The study now at the Holburne had never been exhibited in public, and was last sold over 150 years ago. The Holburne has also acquired the receipt from that sale in Edinburgh (below), dated 3 July 1860. Curiously, the painting in question is described by the dealer as “the first sketch of the portrait of the Blue Boy by Gainsborough.” Although Thomas Gainsborough’s 1770 response to Van Dyck has much in common with Arthur Atherley, it was still in the sitter’s possession in 1791, and unlikely to have been known to Lawrence.
The purchase for the Holburne Museum means that the Arthur Atherley study is now in the company of a number portraits which, like the Blue Boy, were painted by Thomas Gainsborough in Bath. Through loans, bequests and judicious purchases, the Holburne has been developing its reputation as a centre of excellence for eighteenth-century portraiture since the 1980s, with a collection that includes work by Zoffany, Ramsay, Wright of Derby and the great British miniaturists, as well as Bath artists like Gainsborough, Hoare and Barker. The presence of a painting by Lawrence now means that this important local artist is appropriately celebrated at the Holburne within the context of the eighteenth-century portraiture market, particularly that of Bath, which was then second only to London as an artistic and cultural centre. The oil sketch has a further link with the existing collection, since Arthur Atherley married the daughter of the 5th Marquess of Lothian. The Marquess’s sister, Emily Kerr, was painted as a young girl in Bath; her portrait by William Hoare.
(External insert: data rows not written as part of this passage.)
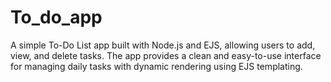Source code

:# To_do_app

A simple To-Do List app built with Node.js and EJS, allowing users to add, view, and delete tasks. The app provides a clean and easy-to-use interface for managing daily tasks with dynamic rendering using EJS templating.
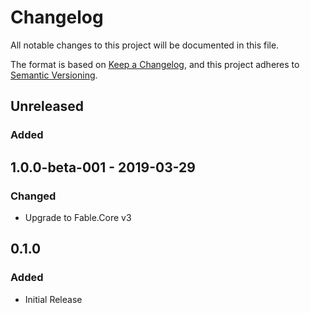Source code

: # Changelog
All notable changes to this project will be documented in this file.

The format is based on [Keep a Changelog](https://keepachangelog.com/en/1.0.0/),
and this project adheres to [Semantic Versioning](https://semver.org/spec/v2.0.0.html).

## Unreleased

### Added

## 1.0.0-beta-001 - 2019-03-29

### Changed

* Upgrade to Fable.Core v3

## 0.1.0

### Added

* Initial Release
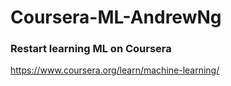 # Coursera-ML-AndrewNg
### Restart learning ML on Coursera
<https://www.coursera.org/learn/machine-learning/>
The acquisition of the oil sketch of Arthur Atherley brings the Holburne one step closer to achieving a comprehensive display of eighteenth-century British portraiture while highlighting the local significance of Thomas Lawrence as a West Country hero. HLF funding has allowed us to embark on an innovative new Learning and Engagement programme, A New Portrait for Bath, inspired by Arthur Atherley, including a programme of artistic activities for school leavers and reminiscence work for the elderly based around the theme of leaving school. Plans are also underway for an exhibition of early work by Lawrence.
Arthur Atherley by Thomas Lawrence was acquired with support from the Art Fund, the Heritage Lottery Fund, and ACE/V&A Purchase Grant Fund, and donations from Friends, Patrons and visitors of the Holburne.